Abstracts

Rationale: Twin and family studies indicate approximately 50% of the variance in susceptibility to focal epilepsy can be attributed to genetic causes, but so far, genome-wide association studies (GWAS) have had limited success in identifying genetic susceptibility factors (i.e., the missing heritability problem).Methods: Using data from a genotyped cohort of UK patients with focal epilepsy, we apply heritability analysis to estimate the proportion of variance of susceptibility that can be explained by genotyped single nucleotide polymorphisms (SNPs). We also consider using heritability analysis for gene- and region-based tests of association, and for quantifying the importance of exons and rare variants.
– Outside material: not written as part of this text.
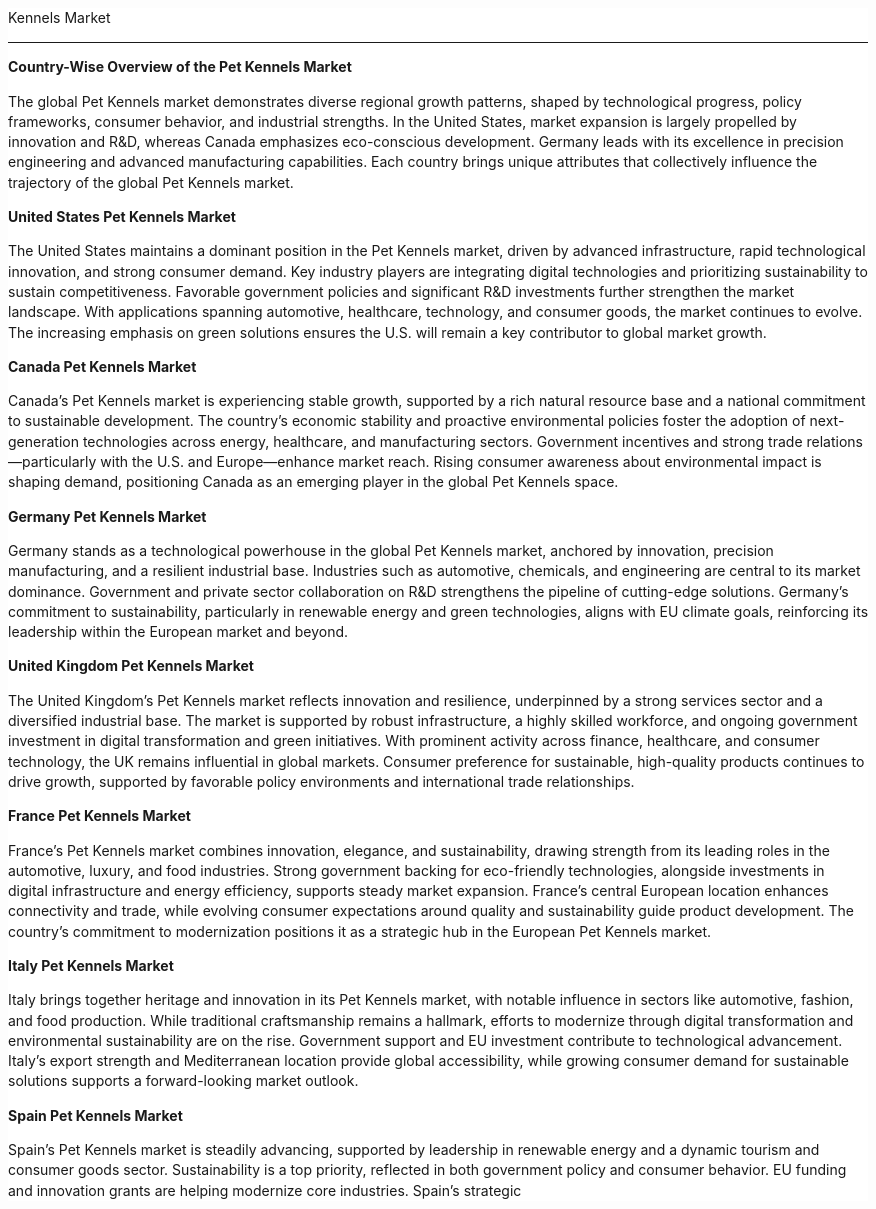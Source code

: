 Kennels Market</a></p></blockquote><hr /><p class="" data-start="217" data-end="261"><strong data-start="217" data-end="261">Country-Wise Overview of the Pet Kennels Market</strong></p><p class="" data-start="263" data-end="774">The global Pet Kennels market demonstrates diverse regional growth patterns, shaped by technological progress, policy frameworks, consumer behavior, and industrial strengths. In the United States, market expansion is largely propelled by innovation and R&amp;D, whereas Canada emphasizes eco-conscious development. Germany leads with its excellence in precision engineering and advanced manufacturing capabilities. Each country brings unique attributes that collectively influence the trajectory of the global Pet Kennels market.</p><p class="" data-start="776" data-end="1421"><strong data-start="776" data-end="805">United States Pet Kennels Market</strong></p><p class="" data-start="776" data-end="1421">The United States maintains a dominant position in the Pet Kennels market, driven by advanced infrastructure, rapid technological innovation, and strong consumer demand. Key industry players are integrating digital technologies and prioritizing sustainability to sustain competitiveness. Favorable government policies and significant R&amp;D investments further strengthen the market landscape. With applications spanning automotive, healthcare, technology, and consumer goods, the market continues to evolve. The increasing emphasis on green solutions ensures the U.S. will remain a key contributor to global market growth.</p><p class="" data-start="1423" data-end="2019"><strong data-start="1423" data-end="1445">Canada Pet Kennels Market</strong></p><p class="" data-start="1423" data-end="2019">Canada&rsquo;s Pet Kennels market is experiencing stable growth, supported by a rich natural resource base and a national commitment to sustainable development. The country&rsquo;s economic stability and proactive environmental policies foster the adoption of next-generation technologies across energy, healthcare, and manufacturing sectors. Government incentives and strong trade relations&mdash;particularly with the U.S. and Europe&mdash;enhance market reach. Rising consumer awareness about environmental impact is shaping demand, positioning Canada as an emerging player in the global Pet Kennels space.</p><p class="" data-start="2021" data-end="2591"><strong data-start="2021" data-end="2044">Germany Pet Kennels Market</strong></p><p class="" data-start="2021" data-end="2591">Germany stands as a technological powerhouse in the global Pet Kennels market, anchored by innovation, precision manufacturing, and a resilient industrial base. Industries such as automotive, chemicals, and engineering are central to its market dominance. Government and private sector collaboration on R&amp;D strengthens the pipeline of cutting-edge solutions. Germany&rsquo;s commitment to sustainability, particularly in renewable energy and green technologies, aligns with EU climate goals, reinforcing its leadership within the European market and beyond.</p><p class="" data-start="2593" data-end="3221"><strong data-start="2593" data-end="2623">United Kingdom Pet Kennels Market</strong></p><p class="" data-start="2593" data-end="3221">The United Kingdom&rsquo;s Pet Kennels market reflects innovation and resilience, underpinned by a strong services sector and a diversified industrial base. The market is supported by robust infrastructure, a highly skilled workforce, and ongoing government investment in digital transformation and green initiatives. With prominent activity across finance, healthcare, and consumer technology, the UK remains influential in global markets. Consumer preference for sustainable, high-quality products continues to drive growth, supported by favorable policy environments and international trade relationships.</p><p class="" data-start="3223" data-end="3838"><strong data-start="3223" data-end="3245">France Pet Kennels Market</strong></p><p class="" data-start="3223" data-end="3838">France&rsquo;s Pet Kennels market combines innovation, elegance, and sustainability, drawing strength from its leading roles in the automotive, luxury, and food industries. Strong government backing for eco-friendly technologies, alongside investments in digital infrastructure and energy efficiency, supports steady market expansion. France&rsquo;s central European location enhances connectivity and trade, while evolving consumer expectations around quality and sustainability guide product development. The country&rsquo;s commitment to modernization positions it as a strategic hub in the European Pet Kennels market.</p><p class="" data-start="3840" data-end="4422"><strong data-start="3840" data-end="3861">Italy Pet Kennels Market</strong></p><p class="" data-start="3840" data-end="4422">Italy brings together heritage and innovation in its Pet Kennels market, with notable influence in sectors like automotive, fashion, and food production. While traditional craftsmanship remains a hallmark, efforts to modernize through digital transformation and environmental sustainability are on the rise. Government support and EU investment contribute to technological advancement. Italy&rsquo;s export strength and Mediterranean location provide global accessibility, while growing consumer demand for sustainable solutions supports a forward-looking market outlook.</p><p class="" data-start="4424" data-end="4975"><strong data-start="4424" data-end="4445">Spain Pet Kennels Market</strong></p><p class="" data-start="4424" data-end="4975">Spain&rsquo;s Pet Kennels market is steadily advancing, supported by leadership in renewable energy and a dynamic tourism and consumer goods sector. Sustainability is a top priority, reflected in both government policy and consumer behavior. EU funding and innovation grants are helping modernize core industries. Spain&rsquo;s strategic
All our analyses can be performed using the freely-available software LDAK (http://dougspeed.com/ldak/).Results: Save for one promising region, we are unable to detect any individual loci which are significantly associated with susceptibility to partial epilepsy. By contrast, we find that the majority of heritability of partial epilepsy, about 80%, can be explained by the collective influence of genotyped common variants of weak effect. This result is confirmed by the ability to generate a significant risk prediction model. The gene and regional analyses indicate that this heritability is spread throughout the genome, and similarly throughout the allele frequency spectrum. Conclusions: Although these results demonstrate the ability of genotyped common variants to capture genetic effects on epilepsy susceptibility, they also imply that many hundreds of thousands of patients will be required to identify a reasonable share of causal variation through single-variant GWAS analysis. However, it remains that clinically useful prediction models can be achieved by recognising the many causal variants of weak effect, albeit that tens of thousands of individuals will be required.